Exp Cell Res. 2019 Jul 1;380(1):9-19. doi: 10.1016/j.yexcr.2019.03.039. Epub 2019 Apr 2.
Chordoma is a rare, slow-growing tumor thought to arise from remnants of embryonic notochord associated with an aggressive outcome. Cancer stem-like cells (CSCs) are related to tumorigenesis, recurrence, and resistance in cancers. Therefore, chordoma CSCs are possible targets for chordoma treatment. In this study, dysregulated miRNAs were determined in chordoma CSCs and identified their role in chordoma.
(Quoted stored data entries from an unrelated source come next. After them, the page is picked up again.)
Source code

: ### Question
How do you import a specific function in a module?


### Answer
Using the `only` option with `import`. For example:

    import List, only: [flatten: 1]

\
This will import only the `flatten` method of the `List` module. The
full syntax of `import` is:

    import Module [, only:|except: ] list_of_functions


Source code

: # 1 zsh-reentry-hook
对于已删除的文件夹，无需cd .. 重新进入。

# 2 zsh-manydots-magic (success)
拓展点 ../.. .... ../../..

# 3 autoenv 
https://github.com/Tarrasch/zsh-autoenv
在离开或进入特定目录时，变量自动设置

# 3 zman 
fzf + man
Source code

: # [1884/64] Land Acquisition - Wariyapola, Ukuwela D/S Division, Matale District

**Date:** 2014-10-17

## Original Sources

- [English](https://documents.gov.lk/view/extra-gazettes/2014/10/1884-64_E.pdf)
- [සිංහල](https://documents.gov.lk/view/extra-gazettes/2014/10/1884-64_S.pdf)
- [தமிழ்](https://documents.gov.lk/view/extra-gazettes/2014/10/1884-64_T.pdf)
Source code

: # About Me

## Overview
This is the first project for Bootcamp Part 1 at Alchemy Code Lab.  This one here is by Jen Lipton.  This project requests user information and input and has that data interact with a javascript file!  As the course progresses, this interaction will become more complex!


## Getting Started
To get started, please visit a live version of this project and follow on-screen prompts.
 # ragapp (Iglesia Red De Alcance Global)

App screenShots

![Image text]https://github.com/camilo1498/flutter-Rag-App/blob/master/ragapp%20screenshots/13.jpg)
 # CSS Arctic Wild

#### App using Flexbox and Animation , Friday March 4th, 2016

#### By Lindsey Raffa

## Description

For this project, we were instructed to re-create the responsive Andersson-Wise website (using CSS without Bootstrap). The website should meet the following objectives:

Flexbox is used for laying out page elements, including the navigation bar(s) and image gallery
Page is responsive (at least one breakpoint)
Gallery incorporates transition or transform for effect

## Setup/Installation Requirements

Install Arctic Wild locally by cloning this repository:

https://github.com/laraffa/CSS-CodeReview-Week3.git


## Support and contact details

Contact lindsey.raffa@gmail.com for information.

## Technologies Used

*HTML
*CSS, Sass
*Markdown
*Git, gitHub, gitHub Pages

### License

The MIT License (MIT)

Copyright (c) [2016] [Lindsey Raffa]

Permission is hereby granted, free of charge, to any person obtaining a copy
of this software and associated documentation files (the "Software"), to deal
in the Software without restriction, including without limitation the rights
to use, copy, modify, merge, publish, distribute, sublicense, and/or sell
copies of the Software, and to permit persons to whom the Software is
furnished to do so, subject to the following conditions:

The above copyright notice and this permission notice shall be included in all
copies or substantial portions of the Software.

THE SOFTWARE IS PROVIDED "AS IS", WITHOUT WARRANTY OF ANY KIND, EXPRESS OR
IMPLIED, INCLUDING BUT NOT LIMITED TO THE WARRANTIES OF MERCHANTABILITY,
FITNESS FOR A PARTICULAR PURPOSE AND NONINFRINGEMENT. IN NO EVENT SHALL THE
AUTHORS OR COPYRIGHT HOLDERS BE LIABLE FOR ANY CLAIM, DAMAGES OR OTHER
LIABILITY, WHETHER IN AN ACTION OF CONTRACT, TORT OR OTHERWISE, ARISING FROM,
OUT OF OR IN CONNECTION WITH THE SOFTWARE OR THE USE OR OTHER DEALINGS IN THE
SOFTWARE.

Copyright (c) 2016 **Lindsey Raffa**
Dysregulated miRNAs were determined via miRNA microarray and validated through qPCR. miRNAs were transiently transfected to the chordoma cell lines and their roles in proliferation, apoptosis, migration and invasion capacities and stem-like properties were identified. Finally, a relationship between clinicopathological features and dysregulated miRNAs has been evaluated among 21 chordoma patients. CD133CD15 cells exhibited CSC phenotype with increased CSC- and Epithelial-Mesenchymal Transition (EMT)-related gene expression, invasion, migration, tumorosphere- and colony-forming abilities. In addition, WNT5A, TGF-α, BTG2 and MYCBP genes involved in CSC-related pathways, were targets of miR-140-3p, miR-148a-3p, miR-210-5p and miR-574-5p, respectively. Transfection of CSC-related miRNAs also increased migration and invasion along with stem cell phenotype. Finally, we determined that miR-140-3p and miR-148a-3p expressions correlated with Ki67 while miR-140-3p and TGF-α expressions were correlated with p53. Moreover, MYCBP expression was positively correlated with tumor volume, and metastasis was associated with the expression of miR-210-5p and TGF-α in our patient cohort. Through these findings, we conclude that chordoma CSCs have distinctive miRNA profile, which can regulate stem-like properties of chordoma CSCs.
软骨肉瘤是一种罕见的、生长缓慢的肿瘤,被认为起源于与侵袭性结果相关的胚胎脊索残余物。癌症干细胞样细胞(CSC)与癌症的发生、复发和耐药性有关。因此,软骨肉瘤 CSC 可能是软骨肉瘤治疗的靶点。在这项研究中,确定了软骨肉瘤 CSC 中的失调 miRNA,并鉴定了它们在软骨肉瘤中的作用。通过 miRNA 微阵列确定失调 miRNA,并通过 qPCR 进行验证。将 miRNA 瞬时转染到软骨肉瘤细胞系中,鉴定它们在增殖、凋亡、迁移和侵袭能力以及干细胞样特性中的作用。最后,在 21 名软骨肉瘤患者中评估了临床病理特征与失调 miRNA 之间的关系。CD133CD15 细胞表现出 CSC 表型,具有增加的 CSC 和上皮-间充质转化(EMT)相关基因表达、侵袭、迁移、肿瘤球和集落形成能力。此外,WNT5A、TGF-α、BTG2 和 MYCBP 基因参与 CSC 相关途径,分别是 miR-140-3p、miR-148a-3p、miR-210-5p 和 miR-574-5p 的靶标。CSC 相关 miRNA 的转染也增加了迁移和侵袭以及干细胞表型。最后,我们确定 miR-140-3p 和 miR-148a-3p 的表达与 Ki67 相关,而 miR-140-3p 和 TGF-α 的表达与 p53 相关。此外,MYCBP 表达与肿瘤体积呈正相关,而在我们的患者队列中,转移与 miR-210-5p 和 TGF-α 的表达相关。通过这些发现,我们得出结论,软骨肉瘤 CSC 具有独特的 miRNA 谱,可以调节软骨肉瘤 CSC 的干细胞样特性。